5.    REPRESENTATIONS AND WARRANTIES OF SELLER

     To induce Buyer to enter into and perform this Agreement, Seller represents
and warrants to Buyer (which representations and warranties shall survive the
Closing as provided in Section 13) as follows in this Section 5, except as set
forth in the Disclosure Memorandum, dated as of the date of this Agreement:

     5.1   ORGANIZATION, VALID EXISTENCE, ETC.

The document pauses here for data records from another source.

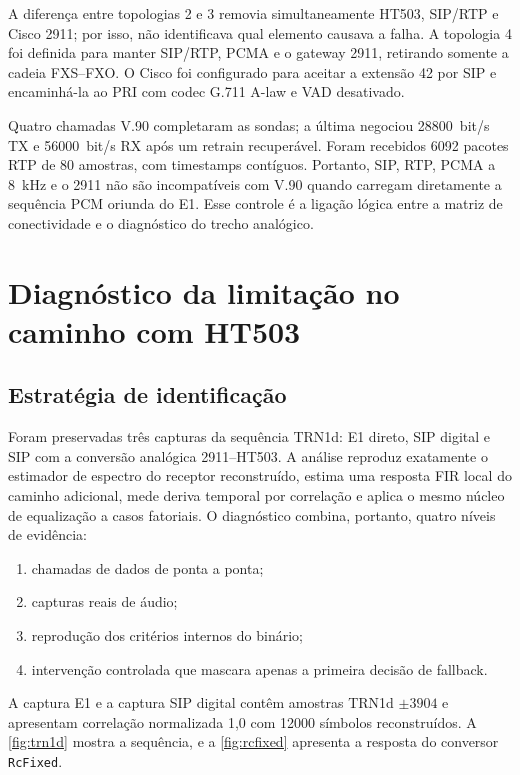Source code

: \documentclass[12pt,a4paper]{article}
\begin{document}
A diferença entre topologias 2 e 3 removia simultaneamente HT503, SIP/RTP e Cisco
2911; por isso, não identificava qual elemento causava a falha. A topologia 4 foi
definida para manter SIP/RTP, PCMA e o gateway 2911, retirando somente a cadeia
FXS--FXO. O Cisco foi configurado para aceitar a extensão 42 por SIP e encaminhá-la
ao PRI com codec G.711 A-law e VAD desativado.

Quatro chamadas V.90 completaram as sondas; a última negociou
\SI{28800}{bit/s} TX e \SI{56000}{bit/s} RX após um retrain recuperável.
Foram recebidos 6092 pacotes RTP de 80 amostras, com timestamps contíguos. Portanto,
SIP, RTP, PCMA a \SI{8}{kHz} e o 2911 não são incompatíveis com V.90 quando carregam
diretamente a sequência PCM oriunda do E1. Esse controle é a ligação lógica entre a
matriz de conectividade e o diagnóstico do trecho analógico.

\section{Diagnóstico da limitação no caminho com HT503}
\label{sec:ht503}

\subsection{Estratégia de identificação}

Foram preservadas três capturas da sequência TRN1d: E1 direto, SIP digital e SIP
com a conversão analógica 2911--HT503. A análise reproduz exatamente o estimador de
espectro do receptor reconstruído, estima uma resposta FIR local do caminho adicional,
mede deriva temporal por correlação e aplica o mesmo núcleo de equalização a casos
fatoriais. O diagnóstico combina, portanto, quatro níveis de
evidência:

\begin{enumerate}
  \item chamadas de dados de ponta a ponta;
  \item capturas reais de áudio;
  \item reprodução dos critérios internos do binário;
  \item intervenção controlada que mascara apenas a primeira decisão de fallback.
\end{enumerate}

A captura E1 e a captura SIP digital contêm amostras TRN1d $\pm3904$ e apresentam
correlação normalizada 1,0 com 12000 símbolos reconstruídos. A
\cref{fig:trn1d} mostra a sequência, e a \cref{fig:rcfixed} apresenta a resposta
do conversor \texttt{RcFixed}.
\end{document}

     Seller is a corporation duly organized, validly existing and in good
standing under the laws of the State of Delaware. Seller has all requisite
corporate power and authority to own, operate and lease the Assets and to carry
on the Business as now being conducted. Seller is duly qualified or has been
duly licensed, and is authorized to do business and is in good standing in each
state in the United States and in each other jurisdiction (each such state and
jurisdiction is listed in SCHEDULE 5.1 to the Disclosure Memorandum) where it is
required due to (a) the ownership or lease of real or personal property for use
in the operation of the Business (other than the lease of real property other
than the Leased Real Property), (b) the nature of the business conducted by
Seller or (c) otherwise, except where the failure to be so qualified, licensed,
authorized or in good standing could not reasonably be expected to have a
Material Adverse Effect.

     5.2   CORPORATE AUTHORITY

      Seller has full corporate power and authority to execute and deliver this
Agreement and the Transaction Documents to which it is a party and perform its
obligations hereunder and thereunder. The execution and delivery by Seller of
this Agreement and the Transaction Documents to which it is a party, the
performance by Seller of its obligations hereunder and thereunder and the
consummation by Seller of the transactions contemplated hereby and


                                       14

<PAGE>

thereby have been duly authorized by all necessary corporate action. The
stockholders of Seller are not required to approve this Agreement or the
transactions contemplated hereby. This Agreement constitutes a valid and binding
obligation of Seller, enforceable against Seller in accordance with its terms,
and the Transaction Documents to which Seller is a party, when executed and
delivered by Seller, will constitute valid and binding obligations of Seller,
enforceable against Seller in accordance with their respective terms, except, in
each such case, as such enforceability may be limited by bankruptcy, insolvency,
reorganization, moratorium, and other similar laws relating to or limiting
creditors' rights generally and by equitable principles.

     5.3   NO CONFLICT

      Except as set forth in SCHEDULE 5.3 of the Disclosure Memorandum, the
execution, delivery and performance of this Agreement and the Transaction
Documents by Seller and the consummation of the transactions contemplated hereby
and thereby do not and will not (a) violate, conflict with, or result in any
breach of, any provision of Seller's certificate of incorporation or bylaws (or
similar charter documents); or (b) violate, conflict with, result in any breach
of, or constitute a default (or an event that, with notice or lapse of time or
both, would constitute a default) under any Contract or Judgment to which Seller
is a party or by which it is bound or which relates to the Assets, the Assumed
Liabilities or the Business; or (c) result in the creation of any Encumbrance on
any of the Assets; or (d) violate any applicable Law; or (e) violate or result
in the suspension, revocation, modification, invalidity or limitation of any
Permits relating to the Assets or the Business; or (f) give any party with
rights under any Contract, Judgment or other restriction to which Seller is a
party or by which it is bound or which relates to the Assets, the Assumed
Liabilities or the Business, the right to terminate, modify or accelerate any
rights, obligations or performance under such Contract, Judgment or restriction.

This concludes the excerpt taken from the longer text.